Renault Master, Opel Movano und Nissan Interstar

Basisfahrzeuge: Das Trio Renault Master, Opel Movano und Nissan Interstar geht aufgefrischt in die nächste Runde.

Bullig zieht der Master die deftige Steigung in den französischen Seealpen hoch. Der 3,5-Tonner lässt, kraftvoll im sechsten Gang bei Tempo 100 und 2000 Touren orgelnd, andere Transporter mühelos hinter sich. Szenenwechsel. Vollbremsung mit dem beladenen Master auf einer Versuchspiste: nach knapp 43 Metern steht die Fuhre aus 100 km/h. Dies auch nach mehreren Versuchen, prima. Und wer sich keine Vollbremsung traut, dem wird in Notsituationen geholfen: Ein Bremsassistent merkt, wenn der Fahrer unvermittelt aufs Pedal tritt, erhöht den Bremsdruck – dank ABS spurt der Renault auch dann. Die Zwillinge Renault Master und Opel Movano, dazu gesellt sich der ebenfalls baugleiche Nissan Interstar, gehen nach einem halben Dutzend Jahren mit vielen Änderungen in die zweite Lebensphase. promobil-Leser konnten einige Neuerungen bereits exklusiv in Heft promobil 10/2003 registrieren.

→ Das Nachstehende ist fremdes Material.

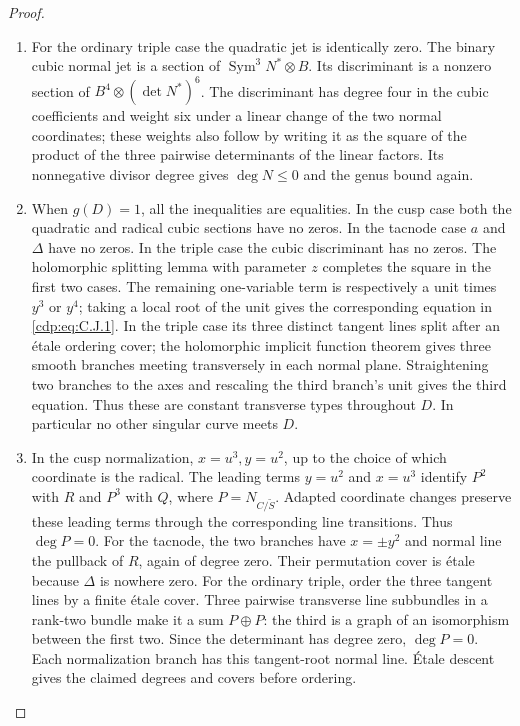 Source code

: \begin{proof}
\begin{enumerate}[label={$\langle1\rangle$\arabic*.},leftmargin=*]
\item For the ordinary triple case the quadratic jet is identically zero. The binary cubic normal jet is a section of $\operatorname{Sym}^3N^*\otimes B$. Its discriminant is a nonzero section of
$B^4\otimes(\det N^*)^6$. The discriminant has degree four in the cubic coefficients and weight six under a linear change of the two normal coordinates; these weights also follow by writing it as the square of the product of the three pairwise determinants of the linear factors. Its nonnegative divisor degree gives $\deg N\le0$ and the genus bound again.

\item When $g(D)=1$, all the inequalities are equalities. In the cusp case both the quadratic and radical cubic sections have no zeros. In the tacnode case $a$ and $\Delta$ have no zeros. In the triple case the cubic discriminant has no zeros. The holomorphic splitting lemma with parameter $z$ completes the square in the first two cases. The remaining one-variable term is respectively a unit times $y^3$ or $y^4$; taking a local root of the unit gives the corresponding equation in \eqref{cdp:eq:C.J.1}. In the triple case its three distinct tangent lines split after an \'etale ordering cover; the holomorphic implicit function theorem gives three smooth branches meeting transversely in each normal plane. Straightening two branches to the axes and rescaling the third branch's unit gives the third equation. Thus these are constant transverse types throughout $D$. In particular no other singular curve meets $D$.

\item In the cusp normalization, $x=u^3,y=u^2$, up to the choice of which coordinate is the radical. The leading terms $y=u^2$ and $x=u^3$ identify
$P^2$ with $R$ and $P^3$ with $Q$, where
$P=N_{C/\widetilde S}$. Adapted coordinate changes preserve these
leading terms through the corresponding line transitions. Thus
$\deg P=0$. For the tacnode, the two branches have $x=\pm y^2$ and normal line the pullback of $R$, again of degree zero. Their permutation cover is \'etale because $\Delta$ is nowhere zero. For the ordinary triple, order the three tangent lines by a finite \'etale cover. Three pairwise transverse line subbundles in a rank-two bundle make it a sum $P\oplus P$: the third is a graph of an isomorphism between the first two. Since the determinant has degree zero, $\deg P=0$. Each normalization branch has this tangent-root normal line. \'{E}tale descent gives the claimed degrees and covers before ordering.


\end{enumerate}
\end{proof}

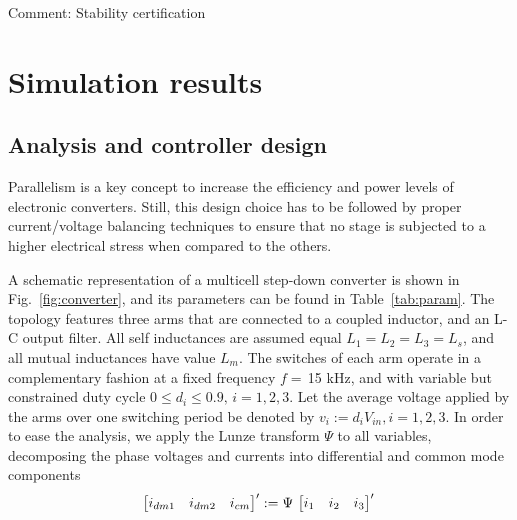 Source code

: Comment: Stability certification

\section{Simulation results}


\subsection{Analysis and controller design}
\label{sec:analysis}
Parallelism is a key concept to increase the efficiency and power levels of electronic converters. Still, this design choice has to be followed by proper current/voltage balancing techniques to ensure that no stage is subjected to a higher electrical stress when compared to the others. 

A schematic representation of a multicell step-down converter is shown in Fig.~\ref{fig:converter}, and its parameters can be found in Table~\ref{tab:param}. The topology features three arms that are connected to a coupled inductor, and an L-C output filter. All self inductances are assumed equal $L_1 = L_2 = L_3 = L_{s}$, and all mutual inductances have value $L_m$. The switches of each arm operate in a complementary fashion at a fixed frequency $f = \,$15 kHz, and with variable but constrained duty cycle $0 \leq d_i \leq 0.9, \, i=1,2,3$. Let the average voltage applied by the arms over one switching period be denoted by $v_i := d_i V_{in}, i=1,2,3$. In order to ease the analysis, we apply the Lunze transform $\Psi$ to all variables, decomposing the phase voltages and currents into differential and common mode components
\begin{equation}
	\begin{bmatrix}i_{dm1} & i_{dm2} & i_{cm}\end{bmatrix}' := \Psi \, \begin{bmatrix}i_{1} & i_{2} & i_{3}\end{bmatrix}' \\
\end{equation}
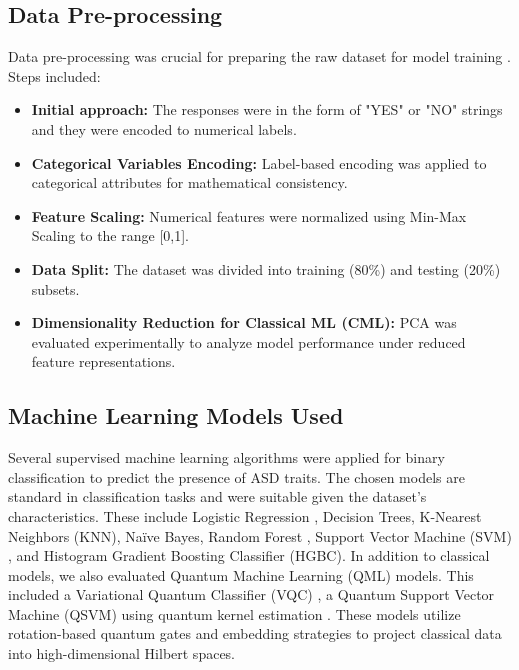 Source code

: \documentclass[runningheads]{llncs}
\begin{document}
\subsection{Data Pre-processing}

Data pre-processing was crucial for preparing the raw dataset for model training \cite{kotsiantis2006}. Steps included:
\begin{itemize}
    \item \textbf{Initial approach:} The responses were in the form of "YES" or "NO" strings and they were encoded to numerical labels.
    \item \textbf{Categorical Variables Encoding:} Label-based encoding was applied to categorical attributes for mathematical consistency.
    \item \textbf{Feature Scaling:} Numerical features were normalized using Min-Max Scaling to the range [0,1].
    \item \textbf{Data Split:} The dataset was divided into training (80\%) and testing (20\%) subsets.
    \item \textbf{Dimensionality Reduction for Classical ML (CML):} PCA was evaluated experimentally to analyze model performance under reduced feature representations.
\end{itemize}

\subsection{Machine Learning Models Used}\label{sec3.4}
\vspace{-1em}

Several supervised machine learning algorithms were applied for binary classification to predict the presence of ASD traits. 
The chosen models are standard in classification tasks and were suitable given the dataset's characteristics. 
These include Logistic Regression \cite{hosmer2000}, Decision Trees, K-Nearest Neighbors (KNN), 
Na\"{i}ve Bayes, Random Forest \cite{breiman2001}, Support Vector Machine (SVM) \cite{hearst1998}, and 
Histogram Gradient Boosting Classifier (HGBC).
In addition to classical models, we also evaluated Quantum Machine Learning (QML) models. This included a Variational Quantum Classifier (VQC)
\cite{schuld2020}, a Quantum Support Vector Machine (QSVM) using quantum kernel estimation \cite{havlivcek2019}. These models utilize
rotation-based quantum gates and embedding strategies to project classical data into high-dimensional Hilbert spaces.
\end{document}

Optisch treten die drei wie ein Riesen-Kangoo auf: große Scheinwerfer, dazwischen eine Motorhaube mit Bügelfalte. Unter der Frontpartie erfüllt nun ein deftiger Vierzylinder-Turbodiesel mit drei Liter Hubraum die Wünsche nach mehr Dampf. Wichtiger als die Leistung (136 PS) ist das Drehmoment von 320 Nm. Die Nissan-Maschine ist ein etwas ungehobelter, aber offensichtlich robuster Kerl, der sonst urwüchsige Geländewagen vorwärts zieht. Wem er zu ruppig ist: Der 2,5-Liter mit 114 PS ist eine komfortable Alternative. Die Kraftübertragung übernimmt hier wie dort ein Sechsganggetriebe, dessen Bedienhebel Platz sparend und griffgünstig aus dem Armaturenbrett ragt. Mit kurzen Wegen, Leichtgängigkeit sowie ausreichender Präzision gefällt das Schaltwerk. Gleich darüber haben die drei Transporterkollegen unter Führung von Renault die Instrumententafel neu gestaltet. Die Abdeckung erinnert an Trafic und Vivaro; Instrumente und Ablagen sind eher konventionell gehalten, in wohltuenderen Farben als dem früheren Braun.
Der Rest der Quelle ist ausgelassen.